Located in the southeast of the province, it is bordered by the cities of Caloocan and Quezon in Metro Manila to the south, by the town of Rodriguez, Rizal to the east, the towns of Santa Maria and Marilao to the west and Norzagaray to the north.

The city is home to some of the biggest resettlement areas in the Philippines like the Sapang Palay resettlement area spread over 36 barangays, Pabahay 2000 in Barangay Muzon and Towerville in Barangay Minuyan Proper. Most of the city's population come from former informal settlers along the creeks, esteros, riverbanks and railway tracks of Metro Manila.[1]


Early accounts on the founding of the city, as gathered from the old people, contend that it was formerly a part of the town of Meycauayan. This is supported by a decree from the Archbishop of Manila dated March 1750 on the creation of new municipalities. The municipality of San Jose del Monte was then officially founded on 2 March 1752.[2]

The decree included the list of families who volunteered to be relocated.

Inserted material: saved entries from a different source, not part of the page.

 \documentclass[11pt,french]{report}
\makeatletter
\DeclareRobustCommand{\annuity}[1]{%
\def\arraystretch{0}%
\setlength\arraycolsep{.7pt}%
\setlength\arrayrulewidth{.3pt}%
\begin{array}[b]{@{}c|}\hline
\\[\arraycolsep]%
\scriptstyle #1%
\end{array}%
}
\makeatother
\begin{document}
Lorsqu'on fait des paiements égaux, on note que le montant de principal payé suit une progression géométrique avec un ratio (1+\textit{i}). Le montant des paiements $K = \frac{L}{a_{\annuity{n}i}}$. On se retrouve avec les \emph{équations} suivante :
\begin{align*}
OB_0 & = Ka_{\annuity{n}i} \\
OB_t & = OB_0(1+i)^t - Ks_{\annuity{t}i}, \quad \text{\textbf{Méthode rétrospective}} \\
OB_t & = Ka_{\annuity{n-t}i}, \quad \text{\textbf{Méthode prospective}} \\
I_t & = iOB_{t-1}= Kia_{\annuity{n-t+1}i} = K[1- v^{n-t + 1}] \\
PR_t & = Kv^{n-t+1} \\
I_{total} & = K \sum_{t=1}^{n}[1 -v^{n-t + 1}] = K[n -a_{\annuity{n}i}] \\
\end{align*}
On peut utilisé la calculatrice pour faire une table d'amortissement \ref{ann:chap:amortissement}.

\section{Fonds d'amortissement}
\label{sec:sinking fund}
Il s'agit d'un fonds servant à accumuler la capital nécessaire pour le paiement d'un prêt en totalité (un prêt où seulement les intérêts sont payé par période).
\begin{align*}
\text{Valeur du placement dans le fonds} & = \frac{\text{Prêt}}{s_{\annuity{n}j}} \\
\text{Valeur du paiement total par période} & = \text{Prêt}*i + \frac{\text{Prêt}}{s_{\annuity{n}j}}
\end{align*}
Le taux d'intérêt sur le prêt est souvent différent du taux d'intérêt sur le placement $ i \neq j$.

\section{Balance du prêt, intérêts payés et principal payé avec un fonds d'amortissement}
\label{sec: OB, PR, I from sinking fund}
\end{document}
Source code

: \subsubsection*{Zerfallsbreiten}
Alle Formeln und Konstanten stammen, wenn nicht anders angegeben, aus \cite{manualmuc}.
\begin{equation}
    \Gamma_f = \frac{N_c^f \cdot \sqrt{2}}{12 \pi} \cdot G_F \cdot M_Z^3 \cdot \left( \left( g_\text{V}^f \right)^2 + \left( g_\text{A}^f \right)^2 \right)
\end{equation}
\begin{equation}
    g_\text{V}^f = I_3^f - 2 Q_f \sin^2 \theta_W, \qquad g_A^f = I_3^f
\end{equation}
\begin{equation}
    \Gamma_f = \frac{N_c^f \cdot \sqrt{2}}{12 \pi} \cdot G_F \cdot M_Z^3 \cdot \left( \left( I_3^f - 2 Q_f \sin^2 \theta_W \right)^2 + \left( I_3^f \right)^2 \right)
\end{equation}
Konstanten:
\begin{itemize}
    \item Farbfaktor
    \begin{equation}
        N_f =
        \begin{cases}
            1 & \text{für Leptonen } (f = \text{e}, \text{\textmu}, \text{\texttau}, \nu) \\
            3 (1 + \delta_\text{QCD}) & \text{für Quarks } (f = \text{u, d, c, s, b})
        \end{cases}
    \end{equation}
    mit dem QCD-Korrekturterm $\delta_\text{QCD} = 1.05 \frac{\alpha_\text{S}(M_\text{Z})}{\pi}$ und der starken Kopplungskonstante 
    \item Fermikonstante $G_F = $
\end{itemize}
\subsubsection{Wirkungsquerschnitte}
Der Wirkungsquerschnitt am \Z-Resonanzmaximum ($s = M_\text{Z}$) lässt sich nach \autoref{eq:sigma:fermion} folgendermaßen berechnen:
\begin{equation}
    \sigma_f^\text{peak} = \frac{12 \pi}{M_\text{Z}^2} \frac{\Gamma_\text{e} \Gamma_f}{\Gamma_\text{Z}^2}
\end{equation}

These families, most if not all from Lagulo (now Malhacan) in Meycauayan, brought with them rice, wine, nganga and salt from in exchange for the wild pigs, deer, yantok and almasigan of the Itas and Dumagats, the native inhabitants of the area. Solares, including intended lots for main roads, were peacefully distributed to the new occupants after being measured and surveyed.[2]

The town reportedly got its name from Saint Joseph whose statue was found in a veritable forest; the hunters called it “San Jose del Monte” ( “Saint Joseph of the Mountain”). In all probability, the hunters reported their find to the parish priest of Meycauayan. It was said that the priest built a stone church at the site where the town proper is now located. The statue was installed in the new church. Extant Catholic Church records reveal that the first parish priest was Father Antonio de Moral. He took charge of the parish in 1845.

During the revolt against Spain, the town became a battleground between the Katipuneros and the Spanish forces. The revolutionaries lost and the vengeful Spanish soldiers burned down the settlement. The town people fled for their lives to nearby towns. At the advent of the American rule, it was made a part of Santa Maria until 1918 when the town was recreated and Ciriaco Gallardo appointed the first municipal president. Public schools were opened at the start of the American regime but due to the scarcity of the population, the highest grade organized was at the fourth grade.

During the Japanese occupation, the town became an ideal hiding place of the local recognized guerrillas because of the town's hilly and wooden terrain. The Japanese Imperial Army took over the local government of San Jose del Monte from 1942 to 1943. In resistance, the municipality formed its own guerrilla unit. San Jose del Monte experienced large casualties when the Americans bombed the town center on 11 January 1945 and again on 14 January 1945. When the combined Filipino and American troops came, peace reigned but not for long.

At the height of the Hukbalahap Rebellion, the town was raided on October 10, 1950. The Huks burned down the town hall. The town was raided for the second time on 21 March 1951. The Huks did not succeed because of the precautionary measures instituted by the town officials after which the Huks were gradually eliminated.

On 10 September 2000, San Jose del Monte was proclaimed as a Component City under Republic Act No. 8797. It became the first city in the province of Bulacán and recorded as the 86th chartered city of the Philippines. On 18 December 2003, the City of San Jose del Monte became the 1st Lone Congressional District in Bulacán.[2]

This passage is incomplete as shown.